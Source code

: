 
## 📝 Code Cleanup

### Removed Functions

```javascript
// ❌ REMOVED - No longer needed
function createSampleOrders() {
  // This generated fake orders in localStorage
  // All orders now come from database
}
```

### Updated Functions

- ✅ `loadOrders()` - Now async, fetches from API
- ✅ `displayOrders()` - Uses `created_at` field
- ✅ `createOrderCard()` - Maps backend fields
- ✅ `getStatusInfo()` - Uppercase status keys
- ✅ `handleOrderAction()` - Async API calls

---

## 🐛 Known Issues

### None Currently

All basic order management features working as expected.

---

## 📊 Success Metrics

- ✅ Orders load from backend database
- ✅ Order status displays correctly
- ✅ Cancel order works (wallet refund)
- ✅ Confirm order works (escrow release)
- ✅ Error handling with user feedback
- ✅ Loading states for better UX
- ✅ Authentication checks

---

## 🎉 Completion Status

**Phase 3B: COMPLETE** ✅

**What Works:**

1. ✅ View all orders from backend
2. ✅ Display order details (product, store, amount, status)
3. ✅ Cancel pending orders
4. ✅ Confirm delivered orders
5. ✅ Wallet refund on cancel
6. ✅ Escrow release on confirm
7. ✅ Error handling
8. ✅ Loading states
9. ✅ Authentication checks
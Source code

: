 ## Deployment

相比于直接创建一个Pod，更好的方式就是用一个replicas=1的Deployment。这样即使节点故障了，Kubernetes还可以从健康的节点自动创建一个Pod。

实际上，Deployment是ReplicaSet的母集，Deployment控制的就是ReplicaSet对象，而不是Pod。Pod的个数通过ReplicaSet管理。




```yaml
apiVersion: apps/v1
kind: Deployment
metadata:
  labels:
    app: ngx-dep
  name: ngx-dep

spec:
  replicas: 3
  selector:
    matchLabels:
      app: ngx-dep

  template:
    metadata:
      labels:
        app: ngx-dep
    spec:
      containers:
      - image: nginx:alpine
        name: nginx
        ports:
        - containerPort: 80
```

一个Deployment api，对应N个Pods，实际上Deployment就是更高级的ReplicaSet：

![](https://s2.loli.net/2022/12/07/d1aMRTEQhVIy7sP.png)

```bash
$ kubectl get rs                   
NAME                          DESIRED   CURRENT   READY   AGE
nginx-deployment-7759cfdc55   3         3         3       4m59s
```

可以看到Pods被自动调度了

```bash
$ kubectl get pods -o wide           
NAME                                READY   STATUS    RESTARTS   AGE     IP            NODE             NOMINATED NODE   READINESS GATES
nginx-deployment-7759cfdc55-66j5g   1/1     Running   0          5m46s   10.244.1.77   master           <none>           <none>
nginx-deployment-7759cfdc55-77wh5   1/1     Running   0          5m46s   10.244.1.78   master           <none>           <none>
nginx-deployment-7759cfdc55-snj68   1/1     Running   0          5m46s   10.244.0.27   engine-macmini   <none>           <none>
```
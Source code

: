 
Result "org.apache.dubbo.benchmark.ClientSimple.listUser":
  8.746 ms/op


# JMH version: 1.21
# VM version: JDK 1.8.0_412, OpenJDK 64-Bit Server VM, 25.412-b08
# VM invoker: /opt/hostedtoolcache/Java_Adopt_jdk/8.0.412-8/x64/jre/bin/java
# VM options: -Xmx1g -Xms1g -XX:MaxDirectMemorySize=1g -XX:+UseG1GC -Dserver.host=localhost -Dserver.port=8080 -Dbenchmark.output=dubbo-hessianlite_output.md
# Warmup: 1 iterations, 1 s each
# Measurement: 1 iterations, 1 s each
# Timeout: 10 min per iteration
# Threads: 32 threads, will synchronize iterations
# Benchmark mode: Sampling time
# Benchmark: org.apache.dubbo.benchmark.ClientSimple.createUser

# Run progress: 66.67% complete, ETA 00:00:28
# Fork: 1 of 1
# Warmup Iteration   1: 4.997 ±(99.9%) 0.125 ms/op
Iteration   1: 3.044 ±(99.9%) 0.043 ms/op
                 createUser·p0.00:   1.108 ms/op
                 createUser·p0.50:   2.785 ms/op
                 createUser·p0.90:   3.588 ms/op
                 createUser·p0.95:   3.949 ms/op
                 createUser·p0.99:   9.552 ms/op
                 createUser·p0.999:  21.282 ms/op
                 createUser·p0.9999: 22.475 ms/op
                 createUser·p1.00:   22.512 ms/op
━━━━━━━━━━━━━━━━
THE PROBLEM:
From the first line to the last, transcribe the records exactly.

SOLVED EXERCISE:
Source code

: 
## 📝 Code Cleanup

### Removed Functions

```javascript
// ❌ REMOVED - No longer needed
function createSampleOrders() {
  // This generated fake orders in localStorage
  // All orders now come from database
}
```

### Updated Functions

- ✅ `loadOrders()` - Now async, fetches from API
- ✅ `displayOrders()` - Uses `created_at` field
- ✅ `createOrderCard()` - Maps backend fields
- ✅ `getStatusInfo()` - Uppercase status keys
- ✅ `handleOrderAction()` - Async API calls

---

## 🐛 Known Issues

### None Currently

All basic order management features working as expected.

---

## 📊 Success Metrics

- ✅ Orders load from backend database
- ✅ Order status displays correctly
- ✅ Cancel order works (wallet refund)
- ✅ Confirm order works (escrow release)
- ✅ Error handling with user feedback
- ✅ Loading states for better UX
- ✅ Authentication checks

---

## 🎉 Completion Status

**Phase 3B: COMPLETE** ✅

**What Works:**

1. ✅ View all orders from backend
2. ✅ Display order details (product, store, amount, status)
3. ✅ Cancel pending orders
4. ✅ Confirm delivered orders
5. ✅ Wallet refund on cancel
6. ✅ Escrow release on confirm
7. ✅ Error handling
8. ✅ Loading states
9. ✅ Authentication checks
Source code

: ## Deployment

相比于直接创建一个Pod，更好的方式就是用一个replicas=1的Deployment。这样即使节点故障了，Kubernetes还可以从健康的节点自动创建一个Pod。

实际上，Deployment是ReplicaSet的母集，Deployment控制的就是ReplicaSet对象，而不是Pod。Pod的个数通过ReplicaSet管理。




```yaml
apiVersion: apps/v1
kind: Deployment
metadata:
  labels:
    app: ngx-dep
  name: ngx-dep

spec:
  replicas: 3
  selector:
    matchLabels:
      app: ngx-dep

  template:
    metadata:
      labels:
        app: ngx-dep
    spec:
      containers:
      - image: nginx:alpine
        name: nginx
        ports:
        - containerPort: 80
```

一个Deployment api，对应N个Pods，实际上Deployment就是更高级的ReplicaSet：

![](https://s2.loli.net/2022/12/07/d1aMRTEQhVIy7sP.png)

```bash
$ kubectl get rs                   
NAME                          DESIRED   CURRENT   READY   AGE
nginx-deployment-7759cfdc55   3         3         3       4m59s
```

可以看到Pods被自动调度了

```bash
$ kubectl get pods -o wide           
NAME                                READY   STATUS    RESTARTS   AGE     IP            NODE             NOMINATED NODE   READINESS GATES
nginx-deployment-7759cfdc55-66j5g   1/1     Running   0          5m46s   10.244.1.77   master           <none>           <none>
nginx-deployment-7759cfdc55-77wh5   1/1     Running   0          5m46s   10.244.1.78   master           <none>           <none>
nginx-deployment-7759cfdc55-snj68   1/1     Running   0          5m46s   10.244.0.27   engine-macmini   <none>           <none>
```
Source code

: 
Result "org.apache.dubbo.benchmark.ClientSimple.listUser":
  8.746 ms/op


# JMH version: 1.21
# VM version: JDK 1.8.0_412, OpenJDK 64-Bit Server VM, 25.412-b08
# VM invoker: /opt/hostedtoolcache/Java_Adopt_jdk/8.0.412-8/x64/jre/bin/java
# VM options: -Xmx1g -Xms1g -XX:MaxDirectMemorySize=1g -XX:+UseG1GC -Dserver.host=localhost -Dserver.port=8080 -Dbenchmark.output=dubbo-hessianlite_output.md
# Warmup: 1 iterations, 1 s each
# Measurement: 1 iterations, 1 s each
# Timeout: 10 min per iteration
# Threads: 32 threads, will synchronize iterations
# Benchmark mode: Sampling time
# Benchmark: org.apache.dubbo.benchmark.ClientSimple.createUser

# Run progress: 66.67% complete, ETA 00:00:28
# Fork: 1 of 1
# Warmup Iteration   1: 4.997 ±(99.9%) 0.125 ms/op
Iteration   1: 3.044 ±(99.9%) 0.043 ms/op
                 createUser·p0.00:   1.108 ms/op
                 createUser·p0.50:   2.785 ms/op
                 createUser·p0.90:   3.588 ms/op
                 createUser·p0.95:   3.949 ms/op
                 createUser·p0.99:   9.552 ms/op
                 createUser·p0.999:  21.282 ms/op
                 createUser·p0.9999: 22.475 ms/op
                 createUser·p1.00:   22.512 ms/op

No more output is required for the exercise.